High variability usually indicates “ambiguous” or “hard-to-learn” examples. These are often the most valuable for learning decision boundaries.

Figure 5 reveals a critical insight.
- FEWGEN (Middle): The data is clustered in the top-left (High Confidence, Low Variability). These are “easy” examples. The model learns them instantly and stops learning.
- SYNTHESIZRR (Right): The distribution looks much more like the GOLD human data (Left). It contains a healthy spread of ambiguous examples (higher variability).
Because SYNTHESIZRR forces the LLM to deal with real-world, retrieved contexts (which might be messy or complex), it generates training data that challenges the Student model, preventing it from learning simple, brittle heuristics.
Influence of In-Context Examples
Does providing more in-context examples (shots) help SYNTHESIZRR? The authors varied the number of shots used in the RETRICL process.

Figure 7 shows that increasing the number of shots (from 0 to 8) generally improves Student accuracy (left graph). However, interestingly, providing more shots creates a slight trade-off in entity entropy (center graph). As the prompt becomes stricter with more examples, the LLM might constrain its creativity slightly, though the performance gains usually outweigh this drop.
Conclusion
The SYNTHESIZRR paper presents a compelling argument against the “black box” generation of synthetic data. By relying solely on an LLM’s internal parameters (FEWGEN), we get data that is biased towards the “head” of the distribution—repetitive, bland, and overly simple.
By treating dataset generation as a two-part process—Retrieval (Content) + Refinement (Style)—SYNTHESIZRR achieves the best of both worlds. It leverages the massive knowledge contained in external corpora and the instruction-following capabilities of modern LLMs.
Key Takeaways for Students:
- Decomposition: Complex NLP tasks often benefit from breaking them down. Here, separating what to say from how to say it unlocked diversity.

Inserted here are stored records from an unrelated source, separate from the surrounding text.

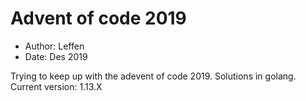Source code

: # Advent of code 2019

* Author: Leffen
* Date: Des 2019

Trying to keep up with the adevent of code 2019. Solutions in golang. Current version: 1.13.X
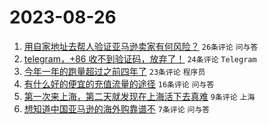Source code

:# 2023-08-26

1. [用自家地址去帮人验证亚马逊卖家有何风险？](https://www.v2ex.com/t/968404) `26条评论` `问与答`
1. [telegram，+86 收不到验证码，放弃了！](https://www.v2ex.com/t/968408) `24条评论` `Telegram`
1. [今年一年的跑量超过之前四年了](https://www.v2ex.com/t/968406) `23条评论` `程序员`
1. [有什么好的便宜的充值流量的途径](https://www.v2ex.com/t/968403) `16条评论` `问与答`
1. [第一次来上海，第二天就发现在上海活下去真难](https://www.v2ex.com/t/968409) `9条评论` `上海`
1. [想知道中国亚马逊的海外购靠谱不](https://www.v2ex.com/t/968414) `7条评论` `问与答`
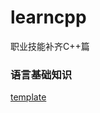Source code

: # learncpp
职业技能补齐C++篇

### 语言基础知识
[template](https://github.com/BrushXiaoMinGuo/learncpp/blob/master/learn_template.cpp)
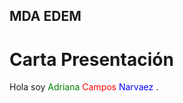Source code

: ## MDA EDEM
# Carta Presentación 
Hola soy <font color="green"> Adriana </font> <font color="red"> Campos  </font> <font color="blue"> Narvaez  </font>  . 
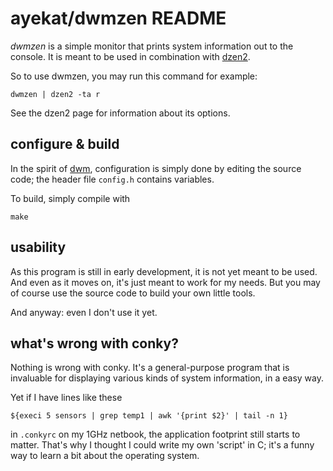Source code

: ayekat/dwmzen README
====================


*dwmzen* is a simple monitor that prints system information out to the console.
It is meant to be used in combination with
<a href="http://github.com/robm/dzen/">dzen2</a>.

So to use dwmzen, you may run this command for example:

	dwmzen | dzen2 -ta r

See the dzen2 page for information about its options.


configure & build
-----------------

In the spirit of <a href="http://dwm.suckless.org/">dwm</a>, configuration is
simply done by editing the source code; the header file <code>config.h</code>
contains variables.

To build, simply compile with

	make


usability
---------

As this program is still in early development, it is not yet meant to be used.
And even as it moves on, it's just meant to work for my needs. But you may of
course use the source code to build your own little tools.

And anyway: even I don't use it yet.


what's wrong with conky?
------------------------

Nothing is wrong with conky. It's a general-purpose program that is invaluable
for displaying various kinds of system information, in a easy way.

Yet if I have lines like these

	${execi 5 sensors | grep temp1 | awk '{print $2}' | tail -n 1}

in <code>.conkyrc</code> on my 1GHz netbook, the application footprint still
starts to matter. That's why I thought I could write my own 'script' in C; it's
a funny way to learn a bit about the operating system.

- Grounding: Synthetic data is only as good as its source. Grounding generation in retrieved documents prevents mode collapse.
- Difficulty Matters: For a Student model to learn, the Teacher must provide challenging, ambiguous examples, not just easy ones.
As we move toward a future where most training data might be synthetic, techniques like SYNTHESIZRR will be essential to prevent our AI models from collapsing into a feedback loop of their own repetitive outputs.